» **Task inputs**
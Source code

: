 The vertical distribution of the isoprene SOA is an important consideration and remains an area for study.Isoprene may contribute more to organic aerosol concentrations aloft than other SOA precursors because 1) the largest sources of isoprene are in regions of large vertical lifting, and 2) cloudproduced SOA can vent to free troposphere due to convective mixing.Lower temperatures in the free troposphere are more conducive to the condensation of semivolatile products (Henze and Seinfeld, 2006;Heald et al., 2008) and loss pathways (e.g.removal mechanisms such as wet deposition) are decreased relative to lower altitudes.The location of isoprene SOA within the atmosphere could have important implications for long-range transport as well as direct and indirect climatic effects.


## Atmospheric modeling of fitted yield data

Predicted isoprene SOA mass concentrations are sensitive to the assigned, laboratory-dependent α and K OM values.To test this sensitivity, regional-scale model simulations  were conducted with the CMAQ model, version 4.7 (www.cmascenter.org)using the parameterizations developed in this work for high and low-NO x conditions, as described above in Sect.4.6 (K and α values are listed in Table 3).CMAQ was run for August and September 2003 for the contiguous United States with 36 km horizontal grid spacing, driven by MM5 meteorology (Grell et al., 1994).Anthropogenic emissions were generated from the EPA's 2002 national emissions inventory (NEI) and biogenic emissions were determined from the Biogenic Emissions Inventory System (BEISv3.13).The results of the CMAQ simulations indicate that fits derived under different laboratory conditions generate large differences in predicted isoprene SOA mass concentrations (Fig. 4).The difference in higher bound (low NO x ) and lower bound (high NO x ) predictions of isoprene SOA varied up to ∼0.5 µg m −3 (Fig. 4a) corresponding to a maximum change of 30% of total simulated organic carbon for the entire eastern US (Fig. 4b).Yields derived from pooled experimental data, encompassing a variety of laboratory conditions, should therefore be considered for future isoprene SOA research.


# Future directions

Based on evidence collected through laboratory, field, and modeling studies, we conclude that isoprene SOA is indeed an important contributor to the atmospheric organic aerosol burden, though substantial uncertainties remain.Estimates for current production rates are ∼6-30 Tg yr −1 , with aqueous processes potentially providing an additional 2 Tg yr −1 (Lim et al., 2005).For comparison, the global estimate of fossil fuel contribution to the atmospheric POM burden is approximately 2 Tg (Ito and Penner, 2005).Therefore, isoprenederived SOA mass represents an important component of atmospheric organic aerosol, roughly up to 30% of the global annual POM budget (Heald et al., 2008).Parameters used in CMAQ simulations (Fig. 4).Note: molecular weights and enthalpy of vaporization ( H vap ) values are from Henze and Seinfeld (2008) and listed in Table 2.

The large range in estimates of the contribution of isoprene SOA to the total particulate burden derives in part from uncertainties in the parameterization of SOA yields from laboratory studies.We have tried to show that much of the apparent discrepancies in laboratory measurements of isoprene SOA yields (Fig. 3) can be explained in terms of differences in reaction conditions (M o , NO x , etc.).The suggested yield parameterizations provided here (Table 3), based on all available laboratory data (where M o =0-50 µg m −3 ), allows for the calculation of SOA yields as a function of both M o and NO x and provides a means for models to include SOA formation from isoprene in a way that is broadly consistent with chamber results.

» **What to work on**
All lines in the data above from the one with "## Atmospheric modeling of fitted yield data" through the one with "# Future directions" must be repeated exactly, and no others.

» **Task output**
## Atmospheric modeling of fitted yield data

Predicted isoprene SOA mass concentrations are sensitive to the assigned, laboratory-dependent α and K OM values.To test this sensitivity, regional-scale model simulations  were conducted with the CMAQ model, version 4.7 (www.cmascenter.org)using the parameterizations developed in this work for high and low-NO x conditions, as described above in Sect.4.6 (K and α values are listed in Table 3).CMAQ was run for August and September 2003 for the contiguous United States with 36 km horizontal grid spacing, driven by MM5 meteorology (Grell et al., 1994).Anthropogenic emissions were generated from the EPA's 2002 national emissions inventory (NEI) and biogenic emissions were determined from the Biogenic Emissions Inventory System (BEISv3.13).The results of the CMAQ simulations indicate that fits derived under different laboratory conditions generate large differences in predicted isoprene SOA mass concentrations (Fig. 4).The difference in higher bound (low NO x ) and lower bound (high NO x ) predictions of isoprene SOA varied up to ∼0.5 µg m −3 (Fig. 4a) corresponding to a maximum change of 30% of total simulated organic carbon for the entire eastern US (Fig. 4b).Yields derived from pooled experimental data, encompassing a variety of laboratory conditions, should therefore be considered for future isoprene SOA research.


# Future directions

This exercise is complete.